[Opening Data section]
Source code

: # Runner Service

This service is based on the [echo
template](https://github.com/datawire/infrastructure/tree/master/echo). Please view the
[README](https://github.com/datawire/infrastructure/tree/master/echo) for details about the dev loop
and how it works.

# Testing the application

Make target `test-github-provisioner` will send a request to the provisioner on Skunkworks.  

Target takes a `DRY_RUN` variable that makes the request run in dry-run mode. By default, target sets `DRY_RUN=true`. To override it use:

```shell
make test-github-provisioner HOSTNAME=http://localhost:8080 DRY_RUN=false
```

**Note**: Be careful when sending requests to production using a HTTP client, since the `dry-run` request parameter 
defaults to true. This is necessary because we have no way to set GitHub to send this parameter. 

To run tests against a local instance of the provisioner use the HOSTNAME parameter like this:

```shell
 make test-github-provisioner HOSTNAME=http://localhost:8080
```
[Closing Data section]
__What is being asked__: Set down exactly, and only, the lines of the data above from the line containing "and how it works." through the last one.

__Written answer__:
and how it works.

# Testing the application

Make target `test-github-provisioner` will send a request to the provisioner on Skunkworks.  

Target takes a `DRY_RUN` variable that makes the request run in dry-run mode. By default, target sets `DRY_RUN=true`. To override it use:

```shell
make test-github-provisioner HOSTNAME=http://localhost:8080 DRY_RUN=false
```

**Note**: Be careful when sending requests to production using a HTTP client, since the `dry-run` request parameter 
defaults to true. This is necessary because we have no way to set GitHub to send this parameter. 

To run tests against a local instance of the provisioner use the HOSTNAME parameter like this:

```shell
 make test-github-provisioner HOSTNAME=http://localhost:8080
```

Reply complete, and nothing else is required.